While electronic media use can be harmful to children, its influence on kids isn’t all bad, U.S. News contributor Nancy Shute reports. There are extraordinary things to see and share, and parents who make wise media choices for their family are also teaching their children to be savvy media consumers.
Here are three ways your family can gain when the media diet is healthful:
1. Through meaningful storytelling. Quality media can help teach essential human values through storytelling, a powerful learning tool
. A great movie or TV show (think Up or Sesame Street) can provide your children lasting lessons on growing up to be good, kind, and wise. Check out sites like KidsFirst and Common Sense Media for reviews of movies and video games.
2. By gaining advertisement literacy. Children younger than age 8 have difficulty understanding that advertisements are designed to persuade them, but older children can become savvy consumers by learning how media are used to manipulate thoughts and emotions. The United Kingdom, Canada, and Australia require that children be taught “media literacy,” and research has shown that it may help mitigate the harmful effects of media.
3. To inspire talks about difficult issues. Watching TV or playing computer games with your children not only helps you understand their interests but provides a great opportunity for teaching your own values.
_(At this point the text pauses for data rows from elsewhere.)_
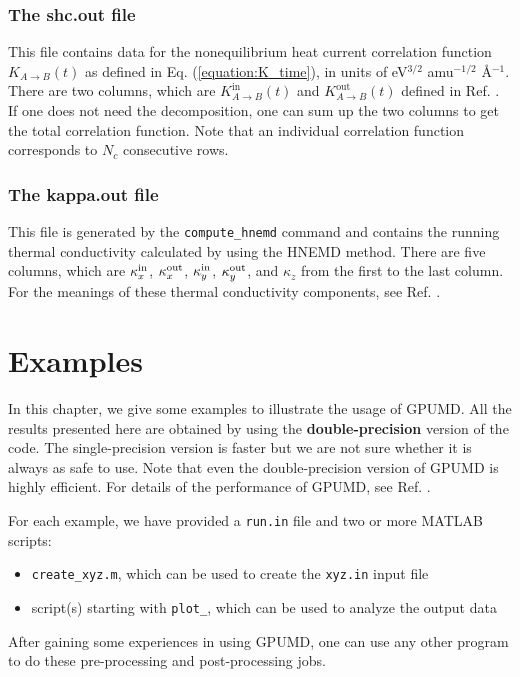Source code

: \documentclass[12pt,a4paper]{report}
\begin{document}
\subsection{The shc.out file}

This file contains data for the nonequilibrium heat current correlation function $K_{A \rightarrow B}(t)$ as defined in Eq. (\ref{equation:K_time}), in units of eV$^{3/2}$ amu$^{-1/2}$ \AA$^{-1}$. There are two columns, which are $K_{A \rightarrow B}^{\text{in}}(t)$ and $K_{A \rightarrow B}^{\text{out}}(t)$ defined in Ref. \cite{fan2017prb}. If one does not need the decomposition, one can sum up the two columns to get the total correlation function. Note that an individual correlation function corresponds to $N_c$ consecutive rows.


\subsection{The kappa.out file}

This file is generated by the \verb"compute_hnemd" command and contains the running thermal conductivity calculated by using the HNEMD method. There are five columns, which are $\kappa^{\rm in}_x$, $\kappa^{\rm out}_x$, $\kappa^{\rm in}_y$, $\kappa^{\rm out}_y$, and $\kappa_z$ from the first to the last column. For the meanings of these thermal conductivity components, see Ref. \cite{fan2018submitted,xu2018msmse,dong2018pccp}.

\chapter{Examples\label{chapter:examples}}

In this chapter, we give some examples to illustrate the usage of GPUMD. All the results presented here are obtained by using the \textbf{double-precision} version of the code. The single-precision version is faster but we are not sure whether it is always as safe to use.
Note that even the double-precision version of GPUMD is highly efficient. For details of the performance of GPUMD, see Ref. \cite{fan2017cpc}.

For each example, we have provided a \verb"run.in" file and two or more MATLAB scripts:
\begin{itemize}
\item \verb"create_xyz.m", which can be used to create the \verb"xyz.in" input file
\item script(s) starting with \verb"plot_", which can be used to analyze the output data
\end{itemize}
After gaining some experiences in using GPUMD, one can use any other program to do these pre-processing and post-processing jobs.
\end{document}
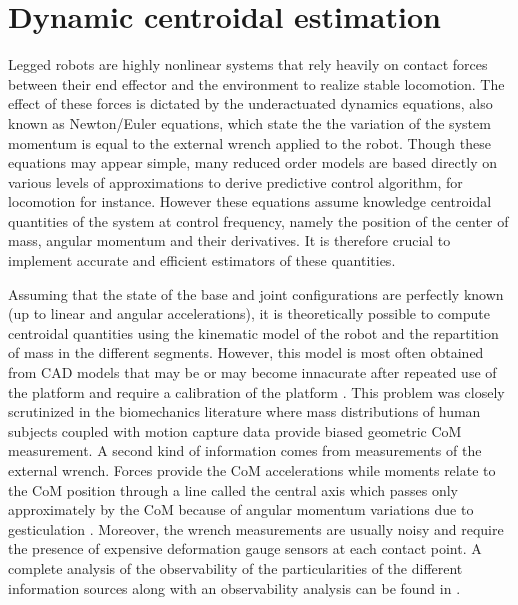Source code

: \section{Dynamic centroidal estimation}
Legged robots are highly nonlinear systems that rely heavily on contact forces between their end effector and the environment to realize stable locomotion. 
The effect of these forces is dictated by the underactuated dynamics equations, also known as Newton/Euler equations, which state the the variation of the 
system momentum is equal to the external wrench applied to the robot. Though these equations may appear simple, many reduced order models are based directly on 
various levels of approximations \cite{kajita20013d, wieber2006trajectory, carpentier2016versatile} to derive predictive
control algorithm, for locomotion for instance. However these equations assume knowledge centroidal quantities of the system at control frequency, 
namely the position of the center of mass, angular momentum and their derivatives. It is therefore crucial to implement accurate and efficient estimators of these quantities.

Assuming that the state of the base and joint configurations are perfectly known (up to linear and angular accelerations), it is theoretically possible 
to compute centroidal quantities using the kinematic model of the robot and the repartition of mass in the different segments. 
However, this model is most often obtained from CAD models that may be or may become innacurate after repeated use of the platform and require a calibration of
the platform \cite{ayusawa2008identification, bonnet2019overview} . This problem was closely scrutinized in the biomechanics literature where mass distributions of human subjects coupled with 
motion capture data  provide biased geometric CoM measurement. A second kind of information comes from measurements of the external
wrench. Forces provide the CoM accelerations while moments relate to the CoM position through a line called the central axis which passes only approximately by
the CoM because of angular momentum variations due to gesticulation \cite{wieber2006holonomy}. Moreover, the wrench measurements are usually noisy
and require the presence of expensive deformation gauge sensors at each contact point. A complete analysis of the observability of the particularities
of the different information sources along with an observability analysis can be found in \cite{carpentier2016center}.

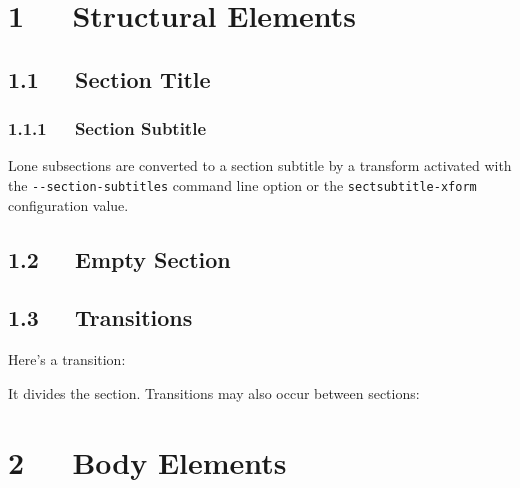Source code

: \documentclass[a4paper]{memoir}
\providecommand*{\DUtransition}{%
  \hspace*{\fill}\hrulefill\hspace*{\fill}
  \vskip 0.5\baselineskip
}
\begin{document}


\pagebreak[4] %

\label{table-of-contents}
\renewcommand{\contentsname}{Table of Contents}
\tableofcontents


\chapter{1   Structural Elements}


\section{1.1   Section Title%
  \label{section-title}%
}


\subsection{1.1.1   Section Subtitle}

Lone subsections are converted to a section subtitle by a transform
activated with the \texttt{-{}-section-subtitles} command line option or the
\texttt{sectsubtitle-xform} configuration value.


\section{1.2   Empty Section}


\section{1.3   Transitions}

Here's a transition:

\DUtransition

It divides the section.  Transitions may also occur between sections:

\DUtransition


\chapter{2   Body Elements%
  \label{body-elements}%
}
\end{document}
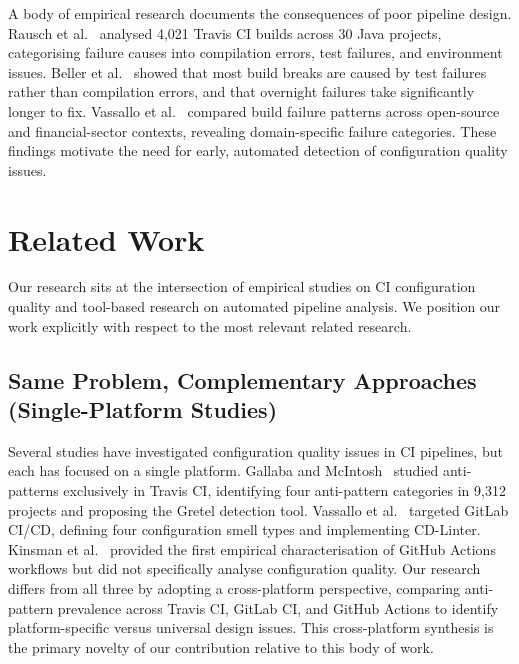 \documentclass[12pt, a4paper]{article}
\begin{document}
A body of empirical research documents the consequences of poor pipeline design.
Rausch et al.~\cite{rausch2017} analysed 4,021 Travis CI builds across 30 Java
projects, categorising failure causes into compilation errors, test failures, and
environment issues. Beller et al.~\cite{beller2017} showed that most build breaks
are caused by test failures rather than compilation errors, and that overnight
failures take significantly longer to fix. Vassallo et al.~\cite{vassallo2017}
compared build failure patterns across open-source and financial-sector contexts,
revealing domain-specific failure categories. These findings motivate the need for
early, automated detection of configuration quality issues.

\section{Related Work}

Our research sits at the intersection of empirical studies on CI configuration quality
and tool-based research on automated pipeline analysis. We position our work explicitly
with respect to the most relevant related research.

\subsection{Same Problem, Complementary Approaches (Single-Platform Studies)}

Several studies have investigated configuration quality issues in CI pipelines, but
each has focused on a single platform. Gallaba and McIntosh~\cite{gallaba2020} studied
anti-patterns exclusively in Travis CI, identifying four anti-pattern categories in
9,312 projects and proposing the Gretel detection tool. Vassallo et al.~\cite{vassallo2020b}
targeted GitLab CI/CD, defining four configuration smell types and implementing
CD-Linter. Kinsman et al.~\cite{kinsman2021} provided the first empirical
characterisation of GitHub Actions workflows but did not specifically analyse
configuration quality. Our research differs from all three by adopting a cross-platform
perspective, comparing anti-pattern prevalence across Travis CI, GitLab CI, and GitHub
Actions to identify platform-specific versus universal design issues. This cross-platform
synthesis is the primary novelty of our contribution relative to this body of work.
\end{document}
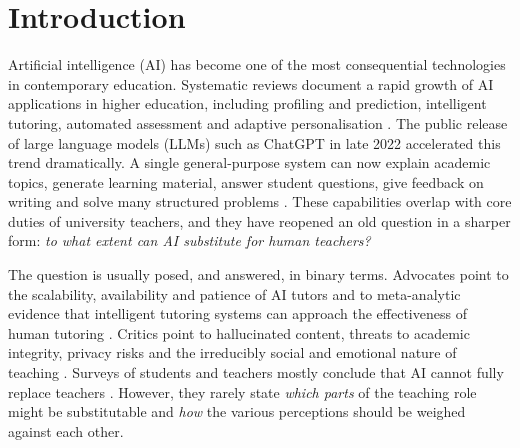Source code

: \documentclass[pdflatex,sn-basic]{sn-jnl}%
\theoremstyle{plain}
\theoremstyle{remark}
\begin{document}
\section{Introduction}
\label{sec:intro}

Artificial intelligence (AI) has become one of the most consequential technologies in contemporary education. Systematic reviews document a rapid growth of AI applications in higher education, including profiling and prediction, intelligent tutoring, automated assessment and adaptive personalisation \citep{zawacki2019,crompton2023,bond2024}. The public release of large language models (LLMs) such as ChatGPT in late 2022 accelerated this trend dramatically. A single general-purpose system can now explain academic topics, generate learning material, answer student questions, give feedback on writing and solve many structured problems \citep{kasneci2023,dwivedi2023}. These capabilities overlap with core duties of university teachers, and they have reopened an old question in a sharper form: \emph{to what extent can AI substitute for human teachers?} \citep{selwyn2019,popenici2017}

The question is usually posed, and answered, in binary terms. Advocates point to the scalability, availability and patience of AI tutors and to meta-analytic evidence that intelligent tutoring systems can approach the effectiveness of human tutoring \citep{vanlehn2011,kulik2016}. Critics point to hallucinated content, threats to academic integrity, privacy risks and the irreducibly social and emotional nature of teaching \citep{rudolph2023,cotton2024,unesco2023}. Surveys of students and teachers mostly conclude that AI cannot fully replace teachers \citep{chantsi2024,chanhu2023}. However, they rarely state \emph{which parts} of the teaching role might be substitutable and \emph{how} the various perceptions should be weighed against each other.
\end{document}
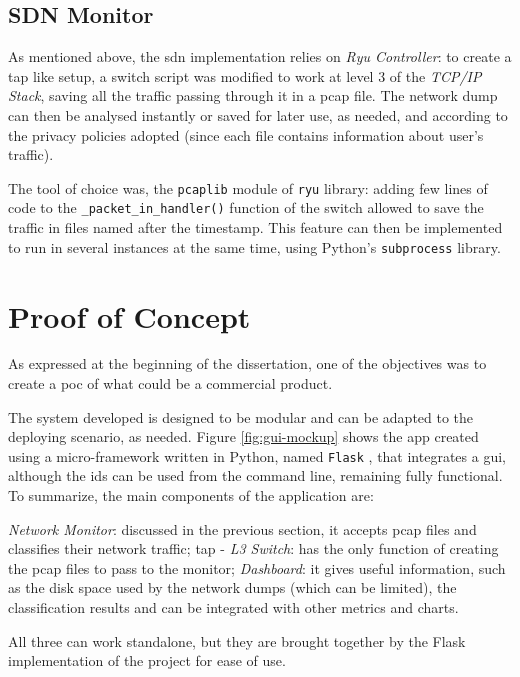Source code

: 
\subsection{SDN Monitor}
\label{subsec:sdn-monitor}

As mentioned above, the \gls{sdn} implementation relies on \textit{Ryu Controller}: to create a \gls{tap} like setup, a switch script was modified to work at level 3 of the \textit{TCP/IP Stack}, saving all the traffic passing through it in a \gls{pcap} file. The network dump can then be analysed instantly or saved for later use, as needed, and according to the privacy policies adopted (since each file contains information about user's traffic).
\par The tool of choice was, the \texttt{pcaplib} module of \texttt{ryu} library: adding few lines of code to the \texttt{\_packet\_in\_handler()} function of the switch allowed to save the traffic in files named after the timestamp. This feature can then be implemented to run in several instances at the same time, using Python's \texttt{subprocess} library.


\section{Proof of Concept}
\label{sec:poc}

As expressed at the beginning of the dissertation, one of the objectives was to create a \gls{poc} of what could be a commercial product.
\par The system developed is designed to be modular and can be adapted to the deploying scenario, as needed. Figure \ref{fig:gui-mockup} shows the app created using a micro-framework written in Python, named \texttt{Flask} \cite{FlaskLibrary}, that integrates a \gls{gui}, although the \gls{ids} can be used from the command line, remaining fully functional. To summarize, the main components of the application are:

\begin{itemize}
    \itemAR \textit{Network Monitor}: discussed in the previous section, it accepts \gls{pcap} files and classifies their network traffic;
    \itemAR \gls{tap} - \textit{L3 Switch}: has the only function of creating the \gls{pcap} files to pass to the monitor;
    \itemAR \textit{Dashboard}: it gives useful information, such as the disk space used by the network dumps (which can be limited), the classification results and can be integrated with other metrics and charts.
\end{itemize}
All three can work standalone, but they are brought together by the Flask implementation of the project for ease of use.

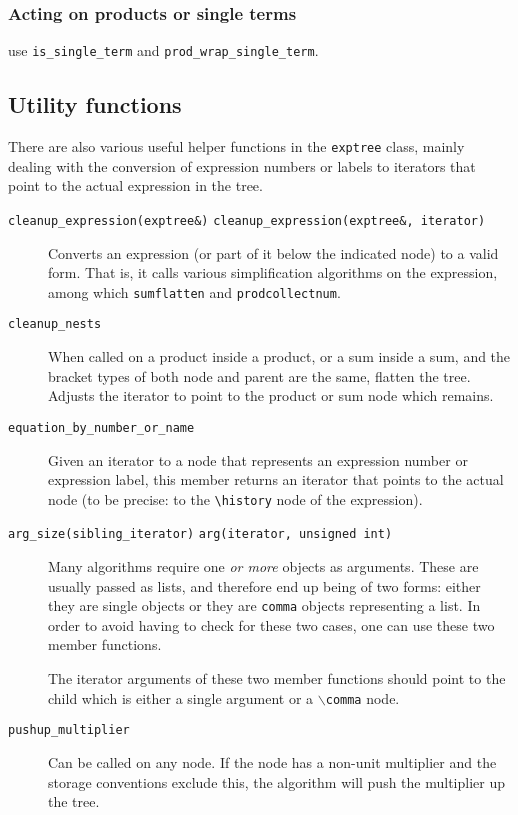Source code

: \documentclass[11pt]{article}
\newcommand{\member}[1]{{\tt #1}}
\newcommand{\texcommand}[1]{{\tt $\backslash$#1}}
\numberwithin{equation}{section}
\begin{document}
\subsubsection{Acting on products or single terms}

use \member{is\_single\_term} and \member{prod\_wrap\_single\_term}.


\subsection{Utility functions}

\label{s:utility}
There are also various useful helper functions in the {\tt exptree} 
class, mainly dealing with the conversion of expression numbers or
labels to iterators that point to the actual expression in the tree.
\begin{description}
\item[\vbox{\hbox{\member{cleanup\_expression(exptree\&)}}
            \hbox{\member{cleanup\_expression(exptree\&, iterator)}}}]
Converts an expression (or part of it below the indicated node) to
a valid form. That is, it calls various simplification algorithms
on the expression, among which {\tt sumflatten} and {\tt prodcollectnum}. 

\item[\member{cleanup\_nests}] When called on a product inside a
  product, or a sum inside a sum, and the bracket types of both node
  and parent are the same, flatten the tree. Adjusts the iterator to
  point to the product or sum node which remains.

\item[\member{equation\_by\_number\_or\_name}] Given an iterator
to a node that represents an expression number or expression label,
this member returns an iterator that points to the actual node
(to be precise: to the \verb|\history| node of the expression).

\item[\vbox{\hbox{\member{arg\_size(sibling\_iterator)}}
      \hbox{\member{arg(iterator, unsigned int)}}}]
Many algorithms require one \emph{or more} objects as arguments. These
are usually passed as lists, and therefore end up being of two forms:
either they are single objects or they are {\tt comma} objects
representing a list. In order to avoid having to check for these two
cases, one can use these two member functions.

The iterator arguments of these two member functions should point to
the child which is either a single argument or a \texcommand{comma}
node.

\item[\member{pushup\_multiplier}] Can be called on any node. If the
  node has a non-unit multiplier and the storage conventions exclude
  this, the algorithm will push the multiplier up the tree.
\end{description}
\end{document}

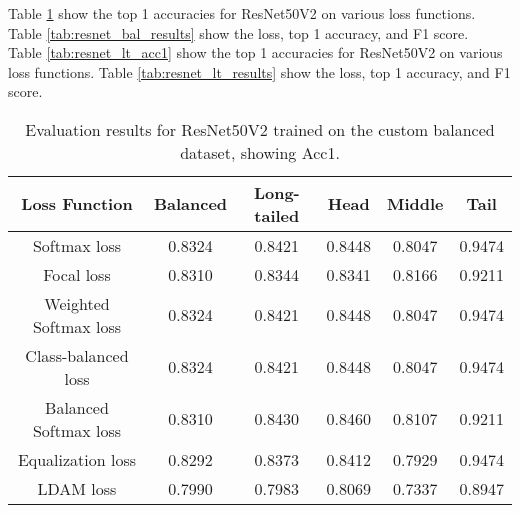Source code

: Table \ref{tab:resnet_bal_acc1} show the top 1 accuracies for ResNet50V2 on various loss functions. Table \ref{tab:resnet_bal_results} show the loss, top 1 accuracy, and F1 score.\\

Table \ref{tab:resnet_lt_acc1} show the top 1 accuracies for ResNet50V2 on various loss functions. Table \ref{tab:resnet_lt_results} show the loss, top 1 accuracy, and F1 score. 

\begin{table}[H]
    \centering
    \begin{tabular}{cccccc}
        \toprule
        Loss Function & Balanced & Long-tailed & Head & Middle & Tail \\ 
        \midrule
        Softmax loss   & 0.8324  & 0.8421 & 0.8448 & 0.8047 & 0.9474 \\
        Focal loss   & 0.8310  & 0.8344 & 0.8341 & 0.8166 & 0.9211 \\
        Weighted Softmax loss   & 0.8324 & 0.8421 & 0.8448 & 0.8047 & 0.9474 \\
        Class-balanced loss   &  0.8324 & 0.8421 & 0.8448 & 0.8047 & 0.9474 \\
        Balanced Softmax loss   & 0.8310 & 0.8430 & 0.8460 & 0.8107 & 0.9211 \\
        Equalization loss   & 0.8292 & 0.8373 & 0.8412 & 0.7929 & 0.9474 \\
        LDAM loss   & 0.7990 & 0.7983 & 0.8069 & 0.7337 & 0.8947 \\
        \bottomrule
    \end{tabular}
    \caption{Evaluation results for ResNet50V2 trained on the custom balanced dataset, showing Acc1.}
    \label{tab:resnet_bal_acc1}
\end{table}

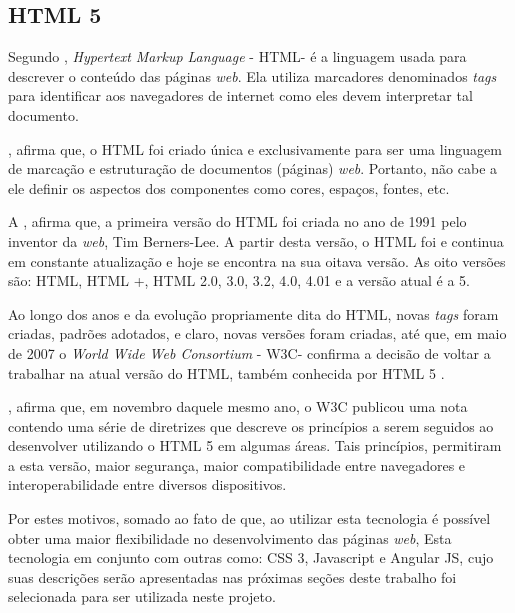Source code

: \subsection{HTML 5}

Segundo , \textit{Hypertext Markup Language}  - HTML\footnotemark[26] - é a linguagem usada para descrever o conteúdo das páginas \textit{web}. Ela utiliza marcadores denominados \textit{tags} para identificar aos navegadores de internet como eles devem interpretar tal documento.


, afirma que, o HTML foi criado única e exclusivamente para ser uma linguagem de marcação e estruturação de documentos (páginas) \textit{web}. Portanto, não cabe a ele definir os aspectos dos componentes como cores, espaços, fontes, etc.

A , afirma que, a primeira versão do HTML foi criada no ano de 1991 pelo inventor da \textit{web}, Tim Berners-Lee. A partir desta versão, o HTML foi e continua em constante atualização e hoje se encontra na sua oitava versão. As oito versões são: HTML, HTML +, HTML 2.0, 3.0, 3.2, 4.0, 4.01 e a versão atual é a 5.

Ao longo dos anos e da evolução propriamente dita do HTML, novas \textit{tags} foram criadas, padrões adotados, e claro, novas versões foram criadas, até que, em maio de 2007  o \textit{World Wide Web Consortium} - W3C\footnotemark[27] - confirma a decisão de voltar a trabalhar na atual versão do HTML, também conhecida por HTML 5 \cite{w3c_html_fundamentals}.


, afirma que, em novembro daquele mesmo ano, o W3C publicou uma nota contendo uma série de diretrizes que descreve os princípios a serem seguidos ao desenvolver utilizando o HTML 5 em algumas áreas. Tais princípios, permitiram a esta versão, maior segurança, maior compatibilidade entre navegadores e interoperabilidade entre diversos dispositivos.

Por estes motivos, somado ao fato de que, ao utilizar esta tecnologia é possível obter uma maior flexibilidade no desenvolvimento das páginas \textit{web}, Esta tecnologia em conjunto com outras como: CSS 3, Javascript e Angular JS, cujo suas descrições serão apresentadas nas próximas seções deste trabalho foi selecionada para ser utilizada neste projeto.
Victor Strasburger, a professor of pediatrics at the University of New Mexico, says he watches Lost and other TV shows with his 17-year-old daughter. “A character on TV is having sex with his girlfriend. It’s easy to say, ‘What do you think about that?’ rather than say, ‘Are you having sex?’ It’s a really powerful way of communicating with your teenagers,” he says.
So the good news for parents is that we do have choices: There are healthful ways for children to use media, and we can exert control over what they watch and for how long. We’re in the midst of a massive experiment, and it’s up to us to create a sensible balance between media and the other essentials of life.